Taco Bell Cantina Chicken Mexican Pizza

Taco Bell Cantina Chicken Mexican Pizza

I was instantly hooked after trying the recently launched Taco Bell Cantina Chicken Mexican Pizza. It has two crispy tortilla shells, slow-roasted chicken, melted cheese, and fresh toppings layered on top. It’s something special, and I knew I had to recreate it at home.

This recipe gives you all the bold, crave-worthy flavors right on your plate. I use real ingredients, ensure the crunch is perfect, and make a homemade sauce that tastes just like the original.

The chicken is juicy, the shells stay crispy, and the toppings are fresh. My version lets me customize it to my taste with more cheese, extra chicken, and better salsa. Keep reading to learn how I make it every time.

What Is Taco Bell’s Cantina Chicken Mexican Pizza?

The Cantina Chicken Mexican Pizza is a popular new item at Taco Bell. It is part of the Cantina Chicken menu, which Taco Bell introduced to offer fresher and tastier options. This menu features slow-roasted, seasoned chicken made with real herbs and spices, instead of traditional seasoned ground beef.

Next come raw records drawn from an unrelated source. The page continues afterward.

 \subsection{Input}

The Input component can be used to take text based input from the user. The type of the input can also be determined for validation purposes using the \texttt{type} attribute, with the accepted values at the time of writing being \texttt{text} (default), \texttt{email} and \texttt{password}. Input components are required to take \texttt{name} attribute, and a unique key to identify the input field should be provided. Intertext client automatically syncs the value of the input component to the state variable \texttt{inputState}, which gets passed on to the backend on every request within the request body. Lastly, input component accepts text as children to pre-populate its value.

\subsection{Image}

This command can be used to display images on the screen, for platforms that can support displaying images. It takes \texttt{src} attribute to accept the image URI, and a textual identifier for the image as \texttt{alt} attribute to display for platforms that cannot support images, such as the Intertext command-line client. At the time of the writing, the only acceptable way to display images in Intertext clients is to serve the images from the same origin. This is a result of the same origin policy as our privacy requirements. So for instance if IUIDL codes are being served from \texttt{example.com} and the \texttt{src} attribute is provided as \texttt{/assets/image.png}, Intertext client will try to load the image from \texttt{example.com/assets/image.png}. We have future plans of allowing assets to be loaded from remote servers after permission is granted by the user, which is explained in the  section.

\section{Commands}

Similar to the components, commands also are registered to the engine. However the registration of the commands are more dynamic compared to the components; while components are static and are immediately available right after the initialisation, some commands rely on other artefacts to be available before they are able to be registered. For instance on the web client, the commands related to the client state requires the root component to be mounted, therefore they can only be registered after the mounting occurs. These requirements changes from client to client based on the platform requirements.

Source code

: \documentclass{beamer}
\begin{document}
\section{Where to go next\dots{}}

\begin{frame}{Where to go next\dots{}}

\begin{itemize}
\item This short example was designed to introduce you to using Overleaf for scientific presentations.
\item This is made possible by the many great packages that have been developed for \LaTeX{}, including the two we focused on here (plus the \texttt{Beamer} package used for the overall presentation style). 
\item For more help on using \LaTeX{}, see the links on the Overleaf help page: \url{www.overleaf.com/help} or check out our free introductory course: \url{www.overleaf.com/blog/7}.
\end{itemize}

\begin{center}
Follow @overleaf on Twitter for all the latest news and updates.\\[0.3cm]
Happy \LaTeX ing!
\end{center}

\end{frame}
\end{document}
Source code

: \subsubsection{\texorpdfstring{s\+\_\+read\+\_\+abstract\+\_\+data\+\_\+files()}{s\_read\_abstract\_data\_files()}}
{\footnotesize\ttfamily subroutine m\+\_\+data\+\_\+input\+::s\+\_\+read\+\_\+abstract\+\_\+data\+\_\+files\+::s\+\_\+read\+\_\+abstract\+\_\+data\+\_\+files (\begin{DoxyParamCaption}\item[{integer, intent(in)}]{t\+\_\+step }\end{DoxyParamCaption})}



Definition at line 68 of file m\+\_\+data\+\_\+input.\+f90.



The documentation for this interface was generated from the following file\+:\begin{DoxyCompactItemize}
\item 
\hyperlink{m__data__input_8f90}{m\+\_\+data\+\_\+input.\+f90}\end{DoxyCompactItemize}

The pizza has two crispy fried flour tortilla shells filled with refried beans, cantina-style chicken, Mexican pizza sauce, melted cheese, diced tomatoes, pico de gallo, purple cabbage, and a drizzle of jalapeño citrus salsa. It is colorful, stacked, and full of texture with every bite.

The Cantina menu launched in 2023 and quickly became a favorite. People who enjoyed the classic 90s Mexican Pizza feel that this new version brings back the crunchy texture while adding fresher toppings and better-seasoned chicken.

Overall, the Cantina menu feels lighter and brighter than Taco Bell’s usual options, with this pizza being the best example of that change.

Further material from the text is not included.